One is bald, one is known for a mane in a rainbow of colors, but they both purr.

Bette Midler (with hair) and a hairless cat from Arizona share the lead role in “Cats and Dogs: The Revenge of Kitty Galore,” which barks and scratches its way into local theaters today.

The Divine Miss M provides the voice of Kitty Galore, a hairless Egyptian Sphinx portrayed by a feline named Mesa. “She’s very cranky because she’s been rejected by her beloved human family and she’s determined to rule the world,” Midler said.

She’s not Lady Macbeth, but you might say that Kitty Galore is twice as dangerous. She once was an agent for the spy organization MEOWS but she has gone rogue, becoming a screeching, power-mad fiend. She plans to make the world her scratching post.

Cats and dogs join forces to save themselves, and their adoptive humans, from a world-wide cat-astrophe.

In the ballroom of a hotel just off Avenue of the Stars, Midler feigns offense when asked if she channeled an evil persona to provide the voice of the evil cat.

“Excuse me?
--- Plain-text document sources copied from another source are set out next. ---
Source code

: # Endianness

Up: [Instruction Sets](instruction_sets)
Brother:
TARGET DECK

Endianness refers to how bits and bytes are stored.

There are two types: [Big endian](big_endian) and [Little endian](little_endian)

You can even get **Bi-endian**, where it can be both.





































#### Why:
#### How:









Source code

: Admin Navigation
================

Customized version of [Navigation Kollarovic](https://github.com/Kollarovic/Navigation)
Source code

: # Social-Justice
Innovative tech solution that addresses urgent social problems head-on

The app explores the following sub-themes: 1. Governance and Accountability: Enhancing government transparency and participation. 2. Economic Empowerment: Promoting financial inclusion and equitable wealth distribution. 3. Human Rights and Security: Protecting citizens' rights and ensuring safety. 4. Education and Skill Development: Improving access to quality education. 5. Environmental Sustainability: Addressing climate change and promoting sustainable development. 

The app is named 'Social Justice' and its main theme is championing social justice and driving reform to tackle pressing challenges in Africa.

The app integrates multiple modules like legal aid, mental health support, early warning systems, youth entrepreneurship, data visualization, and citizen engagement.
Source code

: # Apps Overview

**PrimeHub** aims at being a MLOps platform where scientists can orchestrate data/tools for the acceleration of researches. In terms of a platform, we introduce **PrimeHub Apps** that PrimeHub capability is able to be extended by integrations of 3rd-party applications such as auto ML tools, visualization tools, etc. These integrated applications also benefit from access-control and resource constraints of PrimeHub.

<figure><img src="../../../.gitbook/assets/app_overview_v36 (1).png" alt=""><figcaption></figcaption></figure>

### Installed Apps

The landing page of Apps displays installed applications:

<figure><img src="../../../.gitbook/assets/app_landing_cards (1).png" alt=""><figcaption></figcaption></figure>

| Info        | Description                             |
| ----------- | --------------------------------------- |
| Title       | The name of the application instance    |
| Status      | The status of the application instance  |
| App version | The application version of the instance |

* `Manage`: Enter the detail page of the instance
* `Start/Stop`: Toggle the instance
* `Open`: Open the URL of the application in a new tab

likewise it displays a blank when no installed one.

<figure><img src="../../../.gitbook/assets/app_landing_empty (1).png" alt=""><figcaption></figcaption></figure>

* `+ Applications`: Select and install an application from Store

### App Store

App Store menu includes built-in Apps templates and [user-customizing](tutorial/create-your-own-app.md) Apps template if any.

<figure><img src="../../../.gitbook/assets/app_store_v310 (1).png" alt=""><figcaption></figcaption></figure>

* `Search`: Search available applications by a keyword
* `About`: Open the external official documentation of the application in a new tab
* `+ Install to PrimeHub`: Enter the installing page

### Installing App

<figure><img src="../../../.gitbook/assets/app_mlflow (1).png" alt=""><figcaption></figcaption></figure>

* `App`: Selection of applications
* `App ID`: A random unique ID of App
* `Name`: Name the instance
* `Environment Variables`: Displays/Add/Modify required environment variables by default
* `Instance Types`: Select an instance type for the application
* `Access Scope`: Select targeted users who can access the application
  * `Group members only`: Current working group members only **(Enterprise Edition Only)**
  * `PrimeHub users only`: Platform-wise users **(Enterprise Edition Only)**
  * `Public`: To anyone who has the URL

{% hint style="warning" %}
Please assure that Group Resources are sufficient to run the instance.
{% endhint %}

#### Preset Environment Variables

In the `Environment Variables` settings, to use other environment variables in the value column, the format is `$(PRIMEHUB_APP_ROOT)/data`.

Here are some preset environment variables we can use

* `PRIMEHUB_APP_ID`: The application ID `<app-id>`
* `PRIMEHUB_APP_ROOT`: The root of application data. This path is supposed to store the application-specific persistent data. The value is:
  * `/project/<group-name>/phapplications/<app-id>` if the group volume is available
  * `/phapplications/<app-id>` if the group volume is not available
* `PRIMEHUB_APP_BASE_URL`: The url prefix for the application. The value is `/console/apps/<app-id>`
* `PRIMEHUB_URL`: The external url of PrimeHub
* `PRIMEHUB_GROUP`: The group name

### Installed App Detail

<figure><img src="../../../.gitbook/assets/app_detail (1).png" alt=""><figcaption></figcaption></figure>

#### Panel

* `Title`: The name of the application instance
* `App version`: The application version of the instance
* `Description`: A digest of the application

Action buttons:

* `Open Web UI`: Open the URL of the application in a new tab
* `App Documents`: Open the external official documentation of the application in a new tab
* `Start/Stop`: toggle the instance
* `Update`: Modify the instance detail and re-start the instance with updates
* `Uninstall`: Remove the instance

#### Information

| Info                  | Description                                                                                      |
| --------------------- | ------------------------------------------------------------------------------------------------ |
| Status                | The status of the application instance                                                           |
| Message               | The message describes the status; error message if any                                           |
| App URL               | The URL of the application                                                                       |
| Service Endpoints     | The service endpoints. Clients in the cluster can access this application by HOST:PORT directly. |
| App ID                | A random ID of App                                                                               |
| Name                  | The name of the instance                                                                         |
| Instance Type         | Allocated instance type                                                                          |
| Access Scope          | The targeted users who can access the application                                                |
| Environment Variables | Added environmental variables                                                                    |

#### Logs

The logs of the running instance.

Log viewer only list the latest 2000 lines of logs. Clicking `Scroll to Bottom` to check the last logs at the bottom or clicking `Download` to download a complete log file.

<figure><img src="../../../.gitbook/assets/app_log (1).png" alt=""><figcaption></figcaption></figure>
Did I channel anyone or am I just plain evil?” Midler retorted. “I’m just plain evil. It’s true. Now you know the real me.”

Midler, 64, has closed her long run at Caesars Palace in Las Vegas‘ “The Showgirl Must Go On” (where she alternated dates with Cher).

“I am just sitting around home like an old lady, except when I talk for animals,” she said. “Oh, don’t worry. I’m sure I’ll find work. Too sure.”

She needn’t worry. She was reportedly paid $120 million per year for 200 shows at Caesars Palace.

Her daughter, Sophie, 24, is away at college and “doing fine” – Midler’s signal not to ask any more personal questions.

Midler is now a blonde, after running the gamut of hair colors from red to mousey brown. She has played gigs from New York to Norfolk, which she called “a thoroughly thrifty Navy burg.”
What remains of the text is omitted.